━━━━━ RAW DATA

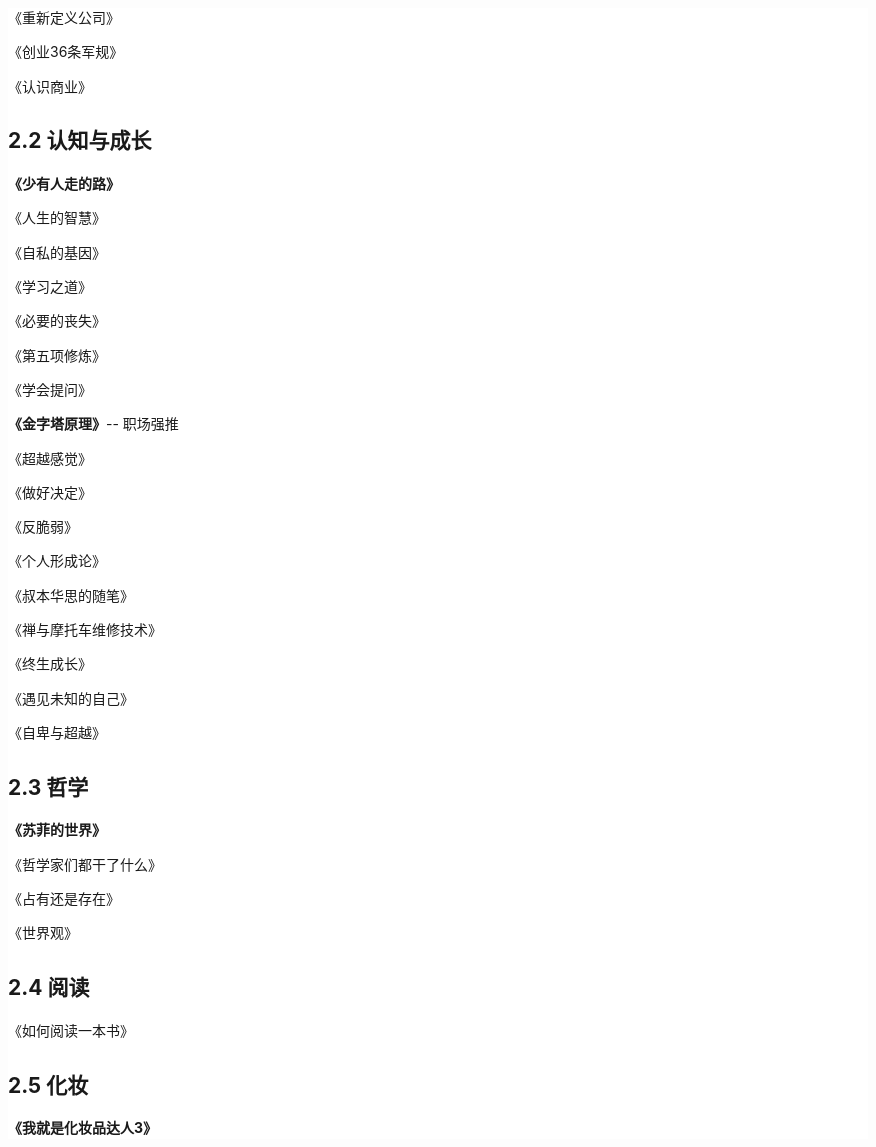 《重新定义公司》

《创业36条军规》

《认识商业》

## 2.2 认知与成长

**《少有人走的路》**

《人生的智慧》

《自私的基因》

《学习之道》

《必要的丧失》

《第五项修炼》

《学会提问》

**《金字塔原理》**-- 职场强推

《超越感觉》

《做好决定》

《反脆弱》

《个人形成论》

《叔本华思的随笔》

《禅与摩托车维修技术》

《终生成长》

《遇见未知的自己》

《自卑与超越》

## 2.3  哲学

**《苏菲的世界》**

《哲学家们都干了什么》

《占有还是存在》

《世界观》

## 2.4 阅读

《如何阅读一本书》



## 2.5 化妆

**《我就是化妆品达人3》**
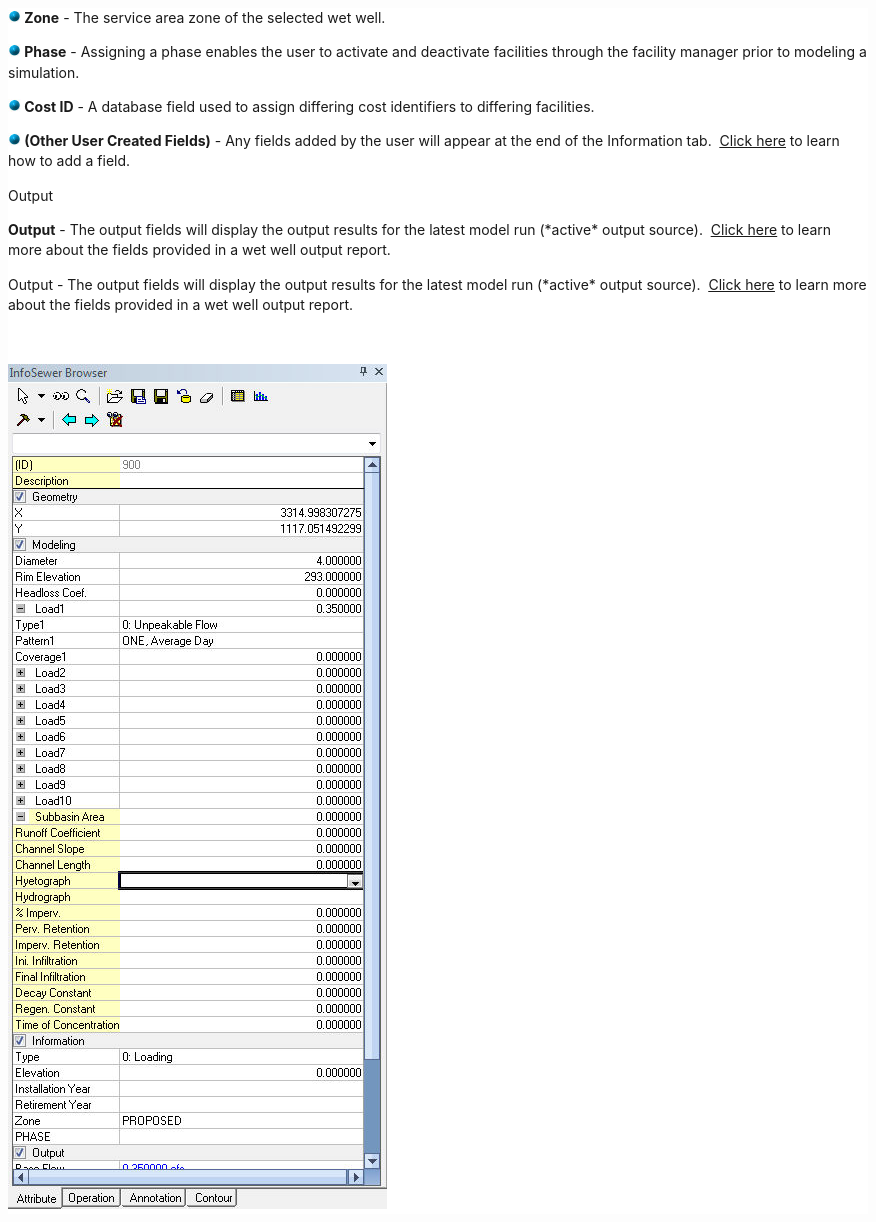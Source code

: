 <p><img src="./media/image2.jpeg" style="width:0.13472in;height:0.13472in" /><strong> Zone</strong> - The service area zone of the selected wet well.</p>
<p><img src="./media/image2.jpeg" style="width:0.13472in;height:0.13472in" /><strong> Phase</strong> - Assigning a phase enables the user to activate and deactivate facilities through the facility manager prior to modeling a simulation.</p>
<p><img src="./media/image2.jpeg" style="width:0.13472in;height:0.13472in" /><strong> Cost ID</strong> - A database field used to assign differing cost identifiers to differing facilities.</p>
<p><img src="./media/image2.jpeg" style="width:0.13472in;height:0.13472in" /><strong> (Other User Created Fields)</strong> - Any fields added by the user will appear at the end of the Information tab.  <a href="javascript:BSSCPopup(&#39;Database_Management/DBEditor.htm#AddingFields&#39;);"><u>Click here</u></a> to learn how to add a field.</p>
<p>Output</p>
<p><strong>Output</strong> - The output fields will display the output results for the latest model run (*active* output source).  <a href="file:///C:\SWMM-SEWER%20Robohelp\SewerCombined%20-%20InfoSewer\Reports_Graphing_and_Output\Available_Report_Types.htm#EPSWetWell"><u>Click here</u></a> to learn more about the fields provided in a wet well output report.</p>
<p>Output - The output fields will display the output results for the latest model run (*active* output source).  <a href="javascript:BSSCPopup(&#39;Reports_Graphing_and_Output/Available_Report_Types.htm#EPSWetWell&#39;);"><u>Click here</u></a> to learn more about the fields provided in a wet well output report.</p>
<p> </p></th>
<th><p><img src="./media/image5.jpeg" style="width:3.95069in;height:8.80347in" /></p>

━━━━━━━━━━

- WHAT YOU WILL DO
Please go through the entries and show every line with the word "results".

- ANSWER BOX
<p><strong>Output</strong> - The output fields will display the output results for the latest model run (*active* output source).  <a href="file:///C:\SWMM-SEWER%20Robohelp\SewerCombined%20-%20InfoSewer\Reports_Graphing_and_Output\Available_Report_Types.htm#EPSWetWell"><u>Click here</u></a> to learn more about the fields provided in a wet well output report.</p>
<p>Output - The output fields will display the output results for the latest model run (*active* output source).  <a href="javascript:BSSCPopup(&#39;Reports_Graphing_and_Output/Available_Report_Types.htm#EPSWetWell&#39;);"><u>Click here</u></a> to learn more about the fields provided in a wet well output report.</p>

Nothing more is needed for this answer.